Tags: https, ssl, tls, ingress, certificate, security


TABLE OF CONTENTS


Overview


This article provides useful commands to verify various parameters of HTTPS, SSL and TLS endpoints.


These commands may be useful to troubleshoot Ingress controller and ingress rules.

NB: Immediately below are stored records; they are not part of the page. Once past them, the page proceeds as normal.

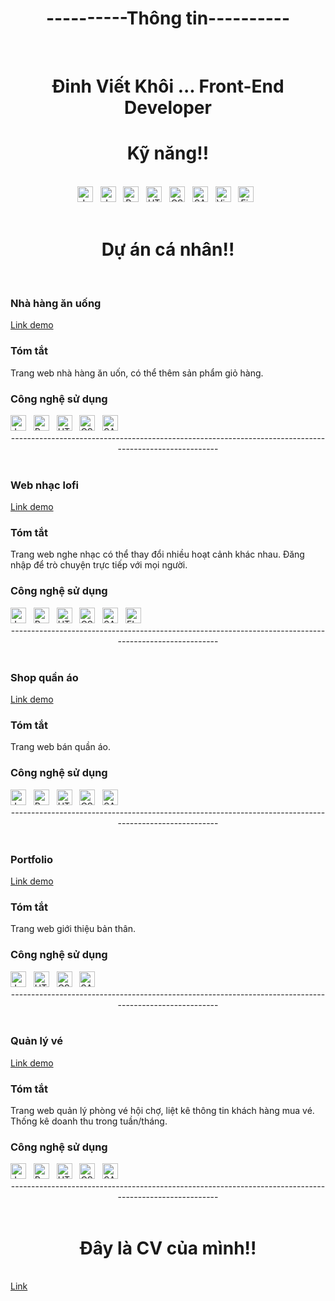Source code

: <h1  align="center">----------Thông tin----------</h1>
<br>
<h1  align="center">Đinh Viết Khôi ... Front-End Developer</h1>

<h1  align="center">Kỹ năng!!</h1>
<br>
<div  align="center">
  <span><img src="https://img.shields.io/badge/JavaScript-282C34?logo=javascript&logoColor=F7DF1E" alt="JavaScript logo" title="JavaScript" height="25" /></span>
&nbsp;
  <span><img src="https://img.shields.io/badge/Jquery-282C34?logo=jquery&logoColor=78CFF5" alt="JavaScript logo" title="Jquery" height="25" /></span>
&nbsp;
<span><img src="https://img.shields.io/badge/ReactJS-282C34?logo=react&logoColor=61DAFB" alt="ReactJS logo" title="ReactJS" height="25" /></span>
&nbsp;
<span><img src="https://img.shields.io/badge/HTML5-282C34?logo=html5&logoColor=E34F26" alt="HTML5 logo" title="HTML5" height="25" /></span>
&nbsp;
<span><img src="https://img.shields.io/badge/CSS3-282C34?logo=css3&logoColor=1572B6" alt="CSS3 logo" title="CSS3" height="25" /></span>
&nbsp;
<span><img src="https://img.shields.io/badge/Sass-282C34?logo=sass&logoColor=CC6699" alt="SASS logo" title="SASS" height="25" /></span>
&nbsp;
<span><img src="https://img.shields.io/badge/VS%20Code-282C34?logo=visual-studio-code&logoColor=007ACC" alt="Visual Studio Code logo" title="Visual Studio Code" height="25" /></span>
&nbsp;
<span><img src="https://img.shields.io/badge/Firebase-282C34?logo=firebase&logoColor=FFCA28" alt="Firebase logo" title="Firebase" height="25" /></span>
&nbsp;
</div>

<br>
<h1 align="center">Dự án cá nhân!!</h1>
<br>

<h3>Nhà hàng ăn uống</h3>
<a href="https://dinhvietkhoi.github.io/restaurant" target="_blank">
  Link demo
</a>
<h3>Tóm tắt</h3>
<span>Trang web nhà hàng ăn uốn, có thể thêm sản phẩm giỏ hàng.<span>
<h3>Công nghệ sử dụng</h3>
<span><img src="https://img.shields.io/badge/JavaScript-282C34?logo=javascript&logoColor=F7DF1E" alt="JavaScript logo" title="JavaScript" height="25" /></span>
&nbsp;
<span><img src="https://img.shields.io/badge/ReactJS-282C34?logo=react&logoColor=61DAFB" alt="ReactJS logo" title="ReactJS" height="25" /></span>
&nbsp;
<span><img src="https://img.shields.io/badge/HTML5-282C34?logo=html5&logoColor=E34F26" alt="HTML5 logo" title="HTML5" height="25" /></span>
&nbsp;
<span><img src="https://img.shields.io/badge/CSS3-282C34?logo=css3&logoColor=1572B6" alt="CSS3 logo" title="CSS3" height="25" /></span>
&nbsp;
<span><img src="https://img.shields.io/badge/Sass-282C34?logo=sass&logoColor=CC6699" alt="SASS logo" title="SASS" height="25" /></span>
&nbsp;
<div align="center">-------------------------------------------------------------------------------------------------------</div>
&nbsp;
<h3>Web nhạc lofi</h3>
<a href="https://dinhvietkhoi.github.io/lofi" target="_blank">
 Link demo
</a>
<h3>Tóm tắt</h3>
<span>Trang web nghe nhạc có thể thay đổi nhiều hoạt cảnh khác nhau. Đăng nhập để trò chuyện trực tiếp với mọi người.<span>
<h3>Công nghệ sử dụng</h3>
<span><img src="https://img.shields.io/badge/JavaScript-282C34?logo=javascript&logoColor=F7DF1E" alt="JavaScript logo" title="JavaScript" height="25" /></span>
&nbsp;
<span><img src="https://img.shields.io/badge/ReactJS-282C34?logo=react&logoColor=61DAFB" alt="ReactJS logo" title="ReactJS" height="25" /></span>
&nbsp;
<span><img src="https://img.shields.io/badge/HTML5-282C34?logo=html5&logoColor=E34F26" alt="HTML5 logo" title="HTML5" height="25" /></span>
&nbsp;
<span><img src="https://img.shields.io/badge/CSS3-282C34?logo=css3&logoColor=1572B6" alt="CSS3 logo" title="CSS3" height="25" /></span>
&nbsp;
<span><img src="https://img.shields.io/badge/Sass-282C34?logo=sass&logoColor=CC6699" alt="SASS logo" title="SASS" height="25" /></span>
&nbsp;
<span><img src="https://img.shields.io/badge/firebase-282C34?logo=firebase&logoColor=CC6699" alt="FIREBASE logo" title="FIREBASE" height="25" /></span>
&nbsp;
<div align="center">-------------------------------------------------------------------------------------------------------</div>
&nbsp;
<h3>Shop quần áo</h3>
<a href="https://dinhvietkhoi.github.io/Hope-Shop/" target="_blank">
 Link demo
</a>
<h3>Tóm tắt</h3>
<span>Trang web bán quần áo.<span>
<h3>Công nghệ sử dụng</h3>
<span><img src="https://img.shields.io/badge/JavaScript-282C34?logo=javascript&logoColor=F7DF1E" alt="JavaScript logo" title="JavaScript" height="25" /></span>
&nbsp;
<span><img src="https://img.shields.io/badge/ReactJS-282C34?logo=react&logoColor=61DAFB" alt="ReactJS logo" title="ReactJS" height="25" /></span>
&nbsp;
<span><img src="https://img.shields.io/badge/HTML5-282C34?logo=html5&logoColor=E34F26" alt="HTML5 logo" title="HTML5" height="25" /></span>
&nbsp;
<span><img src="https://img.shields.io/badge/CSS3-282C34?logo=css3&logoColor=1572B6" alt="CSS3 logo" title="CSS3" height="25" /></span>
&nbsp;
<span><img src="https://img.shields.io/badge/Sass-282C34?logo=sass&logoColor=CC6699" alt="SASS logo" title="SASS" height="25" /></span>
&nbsp;
<div align="center">-------------------------------------------------------------------------------------------------------</div>
&nbsp;
<h3>Portfolio</h3>
<a href="https://dinhvietkhoi.github.io/portfolio/" target="_blank">
 Link demo
</a>
<h3>Tóm tắt</h3>
<span>Trang web giới thiệu bản thân.<span>
<h3>Công nghệ sử dụng</h3>
<span><img src="https://img.shields.io/badge/JavaScript-282C34?logo=javascript&logoColor=F7DF1E" alt="JavaScript logo" title="JavaScript" height="25" /></span>
&nbsp;
<span><img src="https://img.shields.io/badge/HTML5-282C34?logo=html5&logoColor=E34F26" alt="HTML5 logo" title="HTML5" height="25" /></span>
&nbsp;
<span><img src="https://img.shields.io/badge/CSS3-282C34?logo=css3&logoColor=1572B6" alt="CSS3 logo" title="CSS3" height="25" /></span>
&nbsp;
<span><img src="https://img.shields.io/badge/Sass-282C34?logo=sass&logoColor=CC6699" alt="SASS logo" title="SASS" height="25" /></span>
&nbsp;
<div align="center">-------------------------------------------------------------------------------------------------------</div>
&nbsp;
<h3>Quản lý vé</h3>
<a href="https://dinhvietkhoi.github.io/ticket/" target="_blank">
 Link demo
</a>
<h3>Tóm tắt</h3>
<span>Trang web quản lý phòng vé hội chợ, liệt kê thông tin khách hàng mua vé. Thống kê doanh thu trong tuần/tháng.<span>
<h3>Công nghệ sử dụng</h3>
<span><img src="https://img.shields.io/badge/JavaScript-282C34?logo=javascript&logoColor=F7DF1E" alt="JavaScript logo" title="JavaScript" height="25" /></span>
&nbsp;
<span><img src="https://img.shields.io/badge/ReactJS-282C34?logo=react&logoColor=61DAFB" alt="ReactJS logo" title="ReactJS" height="25" /></span>
&nbsp;
<span><img src="https://img.shields.io/badge/HTML5-282C34?logo=html5&logoColor=E34F26" alt="HTML5 logo" title="HTML5" height="25" /></span>
&nbsp;
<span><img src="https://img.shields.io/badge/CSS3-282C34?logo=css3&logoColor=1572B6" alt="CSS3 logo" title="CSS3" height="25" /></span>
&nbsp;
<span><img src="https://img.shields.io/badge/Sass-282C34?logo=sass&logoColor=CC6699" alt="SASS logo" title="SASS" height="25" /></span>
&nbsp;
<div align="center">-------------------------------------------------------------------------------------------------------</div>
&nbsp;
<h1 align="center">Đây là CV của mình!!</h1>
<br>
  <a href="https://drive.google.com/file/d/1VzcjSfls0Txxh_-N7Bar1QTfXjr2xqkU/view?usp=share_link">Link</a>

1. Verify HTTPS certificate on an HTTP(S) endpoint


This may be used, for example, to test that a valid HTTPS certificate was issued by letsencrypt for a certain ingress rule; in this case HOST should be the host DNS name specified in the ingress rule, and the ENDPOINT should be a corresponding ingress controller endpoint (e.g. load balancer address).

 

HOST=my-host.example.com
HOST_PORT=443
ENDPOINT=my-endpoint.example.com
ENDPOINT_PORT=443

curl \
  --connect-to $HOST:$HOST_PORT:$ENDPOINT:$ENDPOINT_PORT \
  https://$HOST:$HOST_PORT

Print the certificate used by an HTTPS server for the specified host:


HOST=my-host.example.com
ENDPOINT=my-endpoint.example.com
ENDPOINT_PORT=443

echo | \
  openssl s_client -showcerts -servername "$HOST" -connect "$ENDPOINT:$ENDPOINT_PORT" 2>/dev/null | \
  openssl x509 -inform pem -noout -text


2. Send an HTTP request to analyze response


HOST=my-host.example.com
ENDPOINT=my-endpoint.example.com
ENDPOINT_PORT=443

curl \
  -k \
  -H "Host: $HOST" \
  "https://$ENDPOINT:$ENDPOINT_PORT"


3. Analyze TLS/SSL protocols and ciphers


The online SSL testing tools such as https://www.ssllabs.com/ssltest/ can be used to verify supported ciphers and protocols on an endpoint.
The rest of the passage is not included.